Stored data
--- START ---

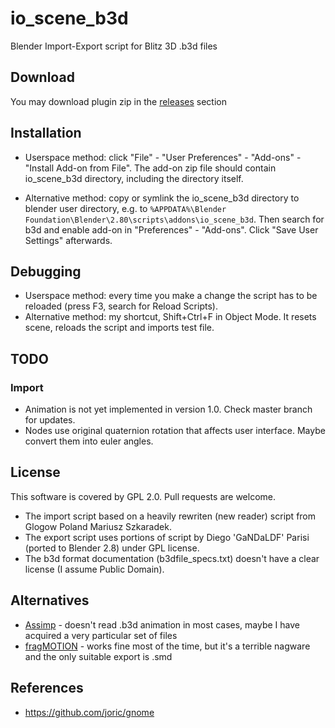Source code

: # io_scene_b3d

Blender Import-Export script for Blitz 3D .b3d files

## Download

You may download plugin zip in the [releases](https://github.com/joric/io_scene_b3d/releases) section

## Installation

  * Userspace method: click "File" - "User Preferences" - "Add-ons" - "Install Add-on from File".
    The add-on zip file should contain io_scene_b3d directory, including the directory itself.

  * Alternative method: copy or symlink the io_scene_b3d directory to blender user directory, e.g. to
`%APPDATA%\Blender Foundation\Blender\2.80\scripts\addons\io_scene_b3d`. Then search for b3d and enable add-on in "Preferences" - "Add-ons". Click "Save User Settings" afterwards.

## Debugging

  * Userspace method: every time you make a change the script has to be reloaded (press F3, search for Reload Scripts).
  * Alternative method: my shortcut, Shift+Ctrl+F in Object Mode. It resets scene, reloads the script and imports test file.

## TODO

### Import

  * Animation is not yet implemented in version 1.0. Check master branch for updates.
  * Nodes use original quaternion rotation that affects user interface.
    Maybe convert them into euler angles.

## License

This software is covered by GPL 2.0. Pull requests are welcome.

  * The import script based on a heavily rewriten (new reader) script from Glogow Poland Mariusz Szkaradek.
  * The export script uses portions of script by Diego 'GaNDaLDF' Parisi (ported to Blender 2.8) under GPL license.
  * The b3d format documentation (b3dfile_specs.txt) doesn't have a clear license (I assume Public Domain).

## Alternatives

  * [Assimp](http://assimp.sourceforge.net/) - doesn't read .b3d animation in most cases, maybe I have acquired a very particular set of files
  * [fragMOTION](http://www.fragmosoft.com/) - works fine most of the time, but it's a terrible nagware and the only suitable export is .smd

## References

  * https://github.com/joric/gnome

--- END ---

A single number is expected: how many lines in the records contain the string "most".

2